TASK BRIEF:
Type out every entry again, character for character.

RECORDS FOR PROCESSING:
#####

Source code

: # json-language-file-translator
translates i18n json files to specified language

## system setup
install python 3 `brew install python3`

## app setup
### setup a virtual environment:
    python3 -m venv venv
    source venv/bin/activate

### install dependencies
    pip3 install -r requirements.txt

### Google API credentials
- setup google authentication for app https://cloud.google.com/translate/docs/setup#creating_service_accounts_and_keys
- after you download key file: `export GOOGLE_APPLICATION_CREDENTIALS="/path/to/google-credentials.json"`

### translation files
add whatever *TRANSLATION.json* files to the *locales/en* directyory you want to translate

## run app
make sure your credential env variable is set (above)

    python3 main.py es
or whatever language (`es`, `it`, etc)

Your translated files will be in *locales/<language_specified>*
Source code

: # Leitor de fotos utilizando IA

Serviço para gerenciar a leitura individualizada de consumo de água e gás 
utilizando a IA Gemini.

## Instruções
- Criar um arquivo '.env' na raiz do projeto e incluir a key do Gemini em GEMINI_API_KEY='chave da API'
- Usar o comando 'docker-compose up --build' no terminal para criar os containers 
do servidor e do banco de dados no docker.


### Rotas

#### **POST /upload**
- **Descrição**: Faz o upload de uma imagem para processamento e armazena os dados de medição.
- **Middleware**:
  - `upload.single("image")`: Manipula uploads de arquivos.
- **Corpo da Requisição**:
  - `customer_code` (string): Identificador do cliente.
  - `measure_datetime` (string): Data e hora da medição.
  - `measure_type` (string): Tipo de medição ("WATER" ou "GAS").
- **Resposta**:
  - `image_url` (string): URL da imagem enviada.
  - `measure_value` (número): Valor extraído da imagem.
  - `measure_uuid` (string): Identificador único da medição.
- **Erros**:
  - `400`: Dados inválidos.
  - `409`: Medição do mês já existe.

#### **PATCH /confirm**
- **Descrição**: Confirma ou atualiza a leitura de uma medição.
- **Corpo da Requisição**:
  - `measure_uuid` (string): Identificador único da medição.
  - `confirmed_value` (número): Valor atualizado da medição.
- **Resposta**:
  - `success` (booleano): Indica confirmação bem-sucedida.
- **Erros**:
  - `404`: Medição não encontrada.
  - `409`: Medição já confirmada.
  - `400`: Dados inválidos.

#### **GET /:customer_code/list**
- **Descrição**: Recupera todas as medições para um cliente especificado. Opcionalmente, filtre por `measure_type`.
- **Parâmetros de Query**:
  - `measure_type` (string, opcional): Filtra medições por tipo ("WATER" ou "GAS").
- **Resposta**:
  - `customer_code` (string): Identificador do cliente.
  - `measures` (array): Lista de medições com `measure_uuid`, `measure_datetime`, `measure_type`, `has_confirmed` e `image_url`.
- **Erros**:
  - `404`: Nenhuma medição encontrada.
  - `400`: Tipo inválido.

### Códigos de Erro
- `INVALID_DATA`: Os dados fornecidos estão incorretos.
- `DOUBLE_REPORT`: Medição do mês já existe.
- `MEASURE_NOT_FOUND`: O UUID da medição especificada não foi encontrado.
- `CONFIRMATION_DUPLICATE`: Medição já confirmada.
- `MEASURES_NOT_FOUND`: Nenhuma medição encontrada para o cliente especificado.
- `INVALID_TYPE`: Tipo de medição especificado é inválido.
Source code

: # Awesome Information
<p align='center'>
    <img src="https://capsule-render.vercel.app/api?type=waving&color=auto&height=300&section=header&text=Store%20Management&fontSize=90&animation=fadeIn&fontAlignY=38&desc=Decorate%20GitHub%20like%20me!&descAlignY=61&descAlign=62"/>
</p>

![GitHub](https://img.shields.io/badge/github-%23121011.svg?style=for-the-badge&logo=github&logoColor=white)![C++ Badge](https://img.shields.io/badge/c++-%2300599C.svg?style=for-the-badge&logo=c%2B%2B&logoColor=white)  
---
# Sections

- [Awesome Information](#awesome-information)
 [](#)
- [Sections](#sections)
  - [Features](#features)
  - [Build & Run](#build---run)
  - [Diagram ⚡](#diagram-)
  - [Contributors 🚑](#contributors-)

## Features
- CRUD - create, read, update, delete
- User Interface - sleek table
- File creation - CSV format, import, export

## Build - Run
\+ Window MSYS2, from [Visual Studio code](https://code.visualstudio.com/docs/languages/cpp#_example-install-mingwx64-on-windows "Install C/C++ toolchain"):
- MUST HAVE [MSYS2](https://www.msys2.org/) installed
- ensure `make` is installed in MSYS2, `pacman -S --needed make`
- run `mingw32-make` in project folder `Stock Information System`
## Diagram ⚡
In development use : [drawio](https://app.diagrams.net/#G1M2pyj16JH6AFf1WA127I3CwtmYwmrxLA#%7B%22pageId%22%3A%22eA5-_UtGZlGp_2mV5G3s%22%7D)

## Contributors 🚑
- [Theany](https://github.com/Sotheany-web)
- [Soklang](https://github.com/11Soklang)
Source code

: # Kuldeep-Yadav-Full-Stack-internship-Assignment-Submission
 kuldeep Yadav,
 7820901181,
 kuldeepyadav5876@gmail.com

#####

RESPONSE:
Source code

: # json-language-file-translator
translates i18n json files to specified language

## system setup
install python 3 `brew install python3`

## app setup
### setup a virtual environment:
    python3 -m venv venv
    source venv/bin/activate

### install dependencies
    pip3 install -r requirements.txt

### Google API credentials
- setup google authentication for app https://cloud.google.com/translate/docs/setup#creating_service_accounts_and_keys
- after you download key file: `export GOOGLE_APPLICATION_CREDENTIALS="/path/to/google-credentials.json"`

### translation files
add whatever *TRANSLATION.json* files to the *locales/en* directyory you want to translate

## run app
make sure your credential env variable is set (above)

    python3 main.py es
or whatever language (`es`, `it`, etc)

Your translated files will be in *locales/<language_specified>*
Source code

: # Leitor de fotos utilizando IA

Serviço para gerenciar a leitura individualizada de consumo de água e gás 
utilizando a IA Gemini.

## Instruções
- Criar um arquivo '.env' na raiz do projeto e incluir a key do Gemini em GEMINI_API_KEY='chave da API'
- Usar o comando 'docker-compose up --build' no terminal para criar os containers 
do servidor e do banco de dados no docker.


### Rotas

#### **POST /upload**
- **Descrição**: Faz o upload de uma imagem para processamento e armazena os dados de medição.
- **Middleware**:
  - `upload.single("image")`: Manipula uploads de arquivos.
- **Corpo da Requisição**:
  - `customer_code` (string): Identificador do cliente.
  - `measure_datetime` (string): Data e hora da medição.
  - `measure_type` (string): Tipo de medição ("WATER" ou "GAS").
- **Resposta**:
  - `image_url` (string): URL da imagem enviada.
  - `measure_value` (número): Valor extraído da imagem.
  - `measure_uuid` (string): Identificador único da medição.
- **Erros**:
  - `400`: Dados inválidos.
  - `409`: Medição do mês já existe.

#### **PATCH /confirm**
- **Descrição**: Confirma ou atualiza a leitura de uma medição.
- **Corpo da Requisição**:
  - `measure_uuid` (string): Identificador único da medição.
  - `confirmed_value` (número): Valor atualizado da medição.
- **Resposta**:
  - `success` (booleano): Indica confirmação bem-sucedida.
- **Erros**:
  - `404`: Medição não encontrada.
  - `409`: Medição já confirmada.
  - `400`: Dados inválidos.

#### **GET /:customer_code/list**
- **Descrição**: Recupera todas as medições para um cliente especificado. Opcionalmente, filtre por `measure_type`.
- **Parâmetros de Query**:
  - `measure_type` (string, opcional): Filtra medições por tipo ("WATER" ou "GAS").
- **Resposta**:
  - `customer_code` (string): Identificador do cliente.
  - `measures` (array): Lista de medições com `measure_uuid`, `measure_datetime`, `measure_type`, `has_confirmed` e `image_url`.
- **Erros**:
  - `404`: Nenhuma medição encontrada.
  - `400`: Tipo inválido.

### Códigos de Erro
- `INVALID_DATA`: Os dados fornecidos estão incorretos.
- `DOUBLE_REPORT`: Medição do mês já existe.
- `MEASURE_NOT_FOUND`: O UUID da medição especificada não foi encontrado.
- `CONFIRMATION_DUPLICATE`: Medição já confirmada.
- `MEASURES_NOT_FOUND`: Nenhuma medição encontrada para o cliente especificado.
- `INVALID_TYPE`: Tipo de medição especificado é inválido.
Source code

: # Awesome Information
<p align='center'>
    <img src="https://capsule-render.vercel.app/api?type=waving&color=auto&height=300&section=header&text=Store%20Management&fontSize=90&animation=fadeIn&fontAlignY=38&desc=Decorate%20GitHub%20like%20me!&descAlignY=61&descAlign=62"/>
</p>

![GitHub](https://img.shields.io/badge/github-%23121011.svg?style=for-the-badge&logo=github&logoColor=white)![C++ Badge](https://img.shields.io/badge/c++-%2300599C.svg?style=for-the-badge&logo=c%2B%2B&logoColor=white)  
---
# Sections

- [Awesome Information](#awesome-information)
 [](#)
- [Sections](#sections)
  - [Features](#features)
  - [Build & Run](#build---run)
  - [Diagram ⚡](#diagram-)
  - [Contributors 🚑](#contributors-)

## Features
- CRUD - create, read, update, delete
- User Interface - sleek table
- File creation - CSV format, import, export

## Build - Run
\+ Window MSYS2, from [Visual Studio code](https://code.visualstudio.com/docs/languages/cpp#_example-install-mingwx64-on-windows "Install C/C++ toolchain"):
- MUST HAVE [MSYS2](https://www.msys2.org/) installed
- ensure `make` is installed in MSYS2, `pacman -S --needed make`
- run `mingw32-make` in project folder `Stock Information System`
## Diagram ⚡
In development use : [drawio](https://app.diagrams.net/#G1M2pyj16JH6AFf1WA127I3CwtmYwmrxLA#%7B%22pageId%22%3A%22eA5-_UtGZlGp_2mV5G3s%22%7D)

## Contributors 🚑
- [Theany](https://github.com/Sotheany-web)
- [Soklang](https://github.com/11Soklang)
Source code

: # Kuldeep-Yadav-Full-Stack-internship-Assignment-Submission
 kuldeep Yadav,
 7820901181,
 kuldeepyadav5876@gmail.com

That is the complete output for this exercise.